[Your objective] Stop at the line containing "## 购买不迷路！2025权威地点清单": every line of the listing from the first up to that one must be set down exactly.

[Records provided]
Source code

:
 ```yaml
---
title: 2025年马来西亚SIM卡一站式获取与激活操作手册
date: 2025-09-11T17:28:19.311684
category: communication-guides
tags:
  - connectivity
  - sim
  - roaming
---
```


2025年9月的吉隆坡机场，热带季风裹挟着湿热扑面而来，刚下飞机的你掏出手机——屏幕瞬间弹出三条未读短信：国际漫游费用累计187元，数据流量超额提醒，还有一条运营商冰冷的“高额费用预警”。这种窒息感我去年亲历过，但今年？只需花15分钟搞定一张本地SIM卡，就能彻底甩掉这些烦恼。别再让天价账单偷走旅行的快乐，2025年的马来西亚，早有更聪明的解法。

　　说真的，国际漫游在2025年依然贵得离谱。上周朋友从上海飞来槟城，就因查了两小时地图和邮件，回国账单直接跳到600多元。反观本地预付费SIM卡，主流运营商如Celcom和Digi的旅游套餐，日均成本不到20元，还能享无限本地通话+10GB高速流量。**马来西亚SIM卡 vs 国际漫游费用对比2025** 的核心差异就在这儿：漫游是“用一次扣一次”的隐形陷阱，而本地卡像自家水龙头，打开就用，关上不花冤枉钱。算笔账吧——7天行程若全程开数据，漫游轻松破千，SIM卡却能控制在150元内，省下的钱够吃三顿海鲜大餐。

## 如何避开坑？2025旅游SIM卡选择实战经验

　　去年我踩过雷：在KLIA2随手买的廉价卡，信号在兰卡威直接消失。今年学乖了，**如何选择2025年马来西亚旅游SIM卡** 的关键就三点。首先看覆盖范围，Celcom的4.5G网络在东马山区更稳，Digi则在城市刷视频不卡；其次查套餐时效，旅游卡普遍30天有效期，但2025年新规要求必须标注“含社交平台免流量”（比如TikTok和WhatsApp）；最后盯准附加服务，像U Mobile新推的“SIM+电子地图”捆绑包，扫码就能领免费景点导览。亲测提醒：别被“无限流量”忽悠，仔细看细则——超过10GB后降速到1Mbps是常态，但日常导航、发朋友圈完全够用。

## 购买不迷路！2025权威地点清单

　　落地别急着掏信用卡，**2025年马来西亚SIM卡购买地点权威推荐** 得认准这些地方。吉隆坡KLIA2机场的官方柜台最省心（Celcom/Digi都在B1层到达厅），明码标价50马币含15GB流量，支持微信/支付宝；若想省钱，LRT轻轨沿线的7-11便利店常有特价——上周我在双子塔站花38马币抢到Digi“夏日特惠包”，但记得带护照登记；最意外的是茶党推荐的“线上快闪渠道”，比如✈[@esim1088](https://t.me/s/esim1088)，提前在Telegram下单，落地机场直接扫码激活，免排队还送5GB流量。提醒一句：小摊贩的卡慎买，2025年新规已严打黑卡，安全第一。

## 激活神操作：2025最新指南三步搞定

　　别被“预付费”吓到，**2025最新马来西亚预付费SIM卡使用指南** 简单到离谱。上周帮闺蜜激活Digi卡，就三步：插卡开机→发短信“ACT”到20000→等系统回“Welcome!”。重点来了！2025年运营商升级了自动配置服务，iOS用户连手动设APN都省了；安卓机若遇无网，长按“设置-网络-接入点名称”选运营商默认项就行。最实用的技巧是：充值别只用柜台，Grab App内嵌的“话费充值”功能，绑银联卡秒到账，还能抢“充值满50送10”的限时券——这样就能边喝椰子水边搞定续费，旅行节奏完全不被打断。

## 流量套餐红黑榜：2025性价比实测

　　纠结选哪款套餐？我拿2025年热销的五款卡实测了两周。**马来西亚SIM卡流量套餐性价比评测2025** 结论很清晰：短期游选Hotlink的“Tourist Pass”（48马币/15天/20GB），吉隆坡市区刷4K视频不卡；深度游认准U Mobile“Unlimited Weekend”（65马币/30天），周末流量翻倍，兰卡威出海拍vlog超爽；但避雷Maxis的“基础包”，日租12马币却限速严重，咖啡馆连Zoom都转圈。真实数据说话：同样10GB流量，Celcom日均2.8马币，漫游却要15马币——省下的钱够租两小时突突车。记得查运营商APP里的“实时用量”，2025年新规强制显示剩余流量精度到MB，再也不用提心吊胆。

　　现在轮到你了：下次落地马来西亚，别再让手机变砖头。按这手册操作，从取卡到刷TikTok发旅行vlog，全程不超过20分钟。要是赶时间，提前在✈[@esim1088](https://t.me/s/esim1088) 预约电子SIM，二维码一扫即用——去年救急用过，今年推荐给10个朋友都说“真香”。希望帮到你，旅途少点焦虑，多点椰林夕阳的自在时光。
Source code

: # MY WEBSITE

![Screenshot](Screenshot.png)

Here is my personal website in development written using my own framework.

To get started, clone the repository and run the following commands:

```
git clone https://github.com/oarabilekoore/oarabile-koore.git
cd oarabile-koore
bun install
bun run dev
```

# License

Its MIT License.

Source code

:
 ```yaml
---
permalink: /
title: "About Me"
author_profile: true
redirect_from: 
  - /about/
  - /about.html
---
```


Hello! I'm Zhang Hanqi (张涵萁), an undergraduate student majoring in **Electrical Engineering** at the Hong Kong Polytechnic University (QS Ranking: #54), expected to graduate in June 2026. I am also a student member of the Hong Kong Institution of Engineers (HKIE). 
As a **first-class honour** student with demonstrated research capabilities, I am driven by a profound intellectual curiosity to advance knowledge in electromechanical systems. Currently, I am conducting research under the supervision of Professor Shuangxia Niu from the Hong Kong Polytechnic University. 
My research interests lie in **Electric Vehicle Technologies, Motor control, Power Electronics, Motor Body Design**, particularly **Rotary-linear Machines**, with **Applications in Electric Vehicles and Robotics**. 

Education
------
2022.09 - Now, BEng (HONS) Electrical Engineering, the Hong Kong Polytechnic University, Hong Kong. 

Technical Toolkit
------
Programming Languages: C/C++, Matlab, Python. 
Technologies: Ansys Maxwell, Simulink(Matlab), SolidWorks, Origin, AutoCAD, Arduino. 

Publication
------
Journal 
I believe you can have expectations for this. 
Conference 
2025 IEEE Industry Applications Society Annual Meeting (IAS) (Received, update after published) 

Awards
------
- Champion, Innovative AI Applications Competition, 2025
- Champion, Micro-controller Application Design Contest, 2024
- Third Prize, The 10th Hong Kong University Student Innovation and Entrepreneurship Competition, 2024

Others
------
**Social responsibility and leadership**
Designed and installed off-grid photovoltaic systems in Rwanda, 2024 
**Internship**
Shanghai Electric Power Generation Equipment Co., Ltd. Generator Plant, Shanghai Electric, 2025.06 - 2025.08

[Reply]
Source code

:
 ```yaml
---
title: 2025年马来西亚SIM卡一站式获取与激活操作手册
date: 2025-09-11T17:28:19.311684
category: communication-guides
tags:
  - connectivity
  - sim
  - roaming
---
```


2025年9月的吉隆坡机场，热带季风裹挟着湿热扑面而来，刚下飞机的你掏出手机——屏幕瞬间弹出三条未读短信：国际漫游费用累计187元，数据流量超额提醒，还有一条运营商冰冷的“高额费用预警”。这种窒息感我去年亲历过，但今年？只需花15分钟搞定一张本地SIM卡，就能彻底甩掉这些烦恼。别再让天价账单偷走旅行的快乐，2025年的马来西亚，早有更聪明的解法。

　　说真的，国际漫游在2025年依然贵得离谱。上周朋友从上海飞来槟城，就因查了两小时地图和邮件，回国账单直接跳到600多元。反观本地预付费SIM卡，主流运营商如Celcom和Digi的旅游套餐，日均成本不到20元，还能享无限本地通话+10GB高速流量。**马来西亚SIM卡 vs 国际漫游费用对比2025** 的核心差异就在这儿：漫游是“用一次扣一次”的隐形陷阱，而本地卡像自家水龙头，打开就用，关上不花冤枉钱。算笔账吧——7天行程若全程开数据，漫游轻松破千，SIM卡却能控制在150元内，省下的钱够吃三顿海鲜大餐。

## 如何避开坑？2025旅游SIM卡选择实战经验

　　去年我踩过雷：在KLIA2随手买的廉价卡，信号在兰卡威直接消失。今年学乖了，**如何选择2025年马来西亚旅游SIM卡** 的关键就三点。首先看覆盖范围，Celcom的4.5G网络在东马山区更稳，Digi则在城市刷视频不卡；其次查套餐时效，旅游卡普遍30天有效期，但2025年新规要求必须标注“含社交平台免流量”（比如TikTok和WhatsApp）；最后盯准附加服务，像U Mobile新推的“SIM+电子地图”捆绑包，扫码就能领免费景点导览。亲测提醒：别被“无限流量”忽悠，仔细看细则——超过10GB后降速到1Mbps是常态，但日常导航、发朋友圈完全够用。

## 购买不迷路！2025权威地点清单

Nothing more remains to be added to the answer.